En la vida, cuando hay que llorar se llora, y cuando el ánimo conduce a la risa, al canto y la diversión, se disfruta.
La tristeza es una reina hermosa mientras no posea las llaves del castillo.
La muerte no siempre avisa, esa es la realidad, y menos cuando se tienen quince años. A Trini le pilló por sorpresa el fallecimiento de su mejor amiga. Como de costumbre, aquella mañana estuvieron sentadas juntas, hablaron sin cesar durante el recreo contándose secretos y luego, al salir del instituto, Elena se subió a la moto del chico que la cortejaba. Minutos después ocurrió la tragedia, un coche que tomó una curva demasiado apresurado chocó contra ellos y los lanzó por los aires como si fuesen dos paquetes vacíos. Ocurrió así de rápido. El chico sobreviviría a duras penas y con bastantes secuelas. Por otro lado, a Trini le costaba asumir la desgracia, la pérdida de su otra yo, el espejo en el que se miraba a diario, su consuelo, su alegría, su confidente. Notaba tal losa sobre el pecho que no lograba respirar bien. Las lágrimas acudían precipitadamente sin pedir permiso, sin preguntar si era o no conveniente, si era el momento adecuado. Lloraba y no sabía cómo expresar su pena ni a quién. Se sentía como en un desierto a pesar de estar rodeada de gente, a pesar de tener el apoyo de su familia y contar con otras amistades.
Los profesores le procuraron ayuda psicológica pero la rechazó. Llorar la consolaba, la ayudaba a encontrarse mejor. Se encerraba en su cuarto la mayoría de las veces para que nadie la molestara. Pese a todo, no faltó ningún día a clase.

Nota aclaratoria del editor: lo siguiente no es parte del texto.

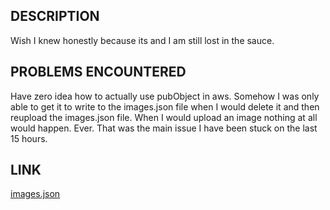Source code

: ## DESCRIPTION

Wish I knew honestly because its and I am still lost in the sauce.


## PROBLEMS ENCOUNTERED

Have zero idea how to actually use pubObject in aws. Somehow I was only able to get it to write to the images.json file when I would delete it and then reupload the images.json file. When I would upload an image nothing at all would happen. Ever. That was the main issue I have been stuck on the last 15 hours. 


## LINK

[images.json](https://davisrcody-lab17.s3.us-west-2.amazonaws.com/images.json)
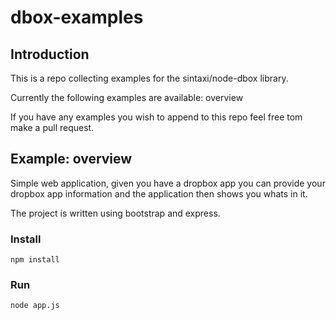 # dbox-examples 

## Introduction

This is a repo collecting examples for the sintaxi/node-dbox library.

Currently the following examples are available:
	overview
	
If you have any examples you wish to append to this repo feel free tom make a pull request.
	
## Example: overview
Simple web application, given you have a dropbox app you can provide your dropbox app information
and the application then shows you whats in it.

The project is written using bootstrap and express.

### Install

	npm install

### Run

	node app.js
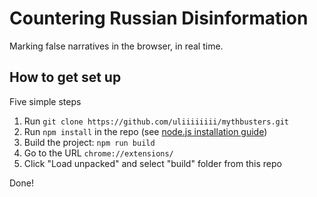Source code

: # Countering Russian Disinformation

Marking false narratives in the browser, in real time.

## How to get set up

Five simple steps

1. Run `git clone https://github.com/uliiiiiiii/mythbusters.git`
2. Run `npm install` in the repo (see [node.js installation guide](https://nodejs.org/en/download/package-manager/current))
3. Build the project: `npm run build`
4. Go to the URL `chrome://extensions/`
5. Click "Load unpacked" and select "build" folder from this repo

Done!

Tras varias semanas, en cierto momento durante la hora de música, la tristeza se distrajo hurgando en otras penas ajenas a la muchacha y la abandonó un rato, tiempo suficiente para que Trini comenzara a tararear una cancioncilla famosa que aparecía en el libro de texto. Su abuela materna se la cantaba cuando era pequeña y, al entonarla, se sintió cobijada de nuevo entre aquellos brazos maternales y cálidos que tanto quería. Al oírla, su nueva compañera de pupitre, Angustias, se acercó y con poco acierto le dijo en voz alta: Oye, ¿tú no tenías tanta pena por la muerte de tu amiga, cómo es que estás cantando? ¿dónde está tu luto?
Angustias era una de esas personas que, como otras, vigilaba gustosa el decaimiento humano sin permitirle superarse. Quizá este comportamiento era heredado, aprendido, quizá adquirido deprisa durante sus cortos años. No se sabe, ni se entiende, como existen personas que parecen disfrutar manteniendo a los demás en estado de desesperación y se convierten en guardianes de la tristeza ajena con el único fin de que esta no falte.
En la vida, cuando hay que llorar se llora y cuando el ánimo conduce a la risa, al canto y la diversión, se disfruta.
La sensatez nos enseña que el luto por la pérdida de un ser querido no se olvida jamás sino que, poco a poco, se amaina con el paso del tiempo para comenzar a ocupar su lugar prominente en la estantería de los bellos recuerdos.
Trini lo entendió de este modo. Miró a Angustias fijamente a los ojos un par de segundos antes de continuar canturreando aquellos versos que tanto la reconfortaban.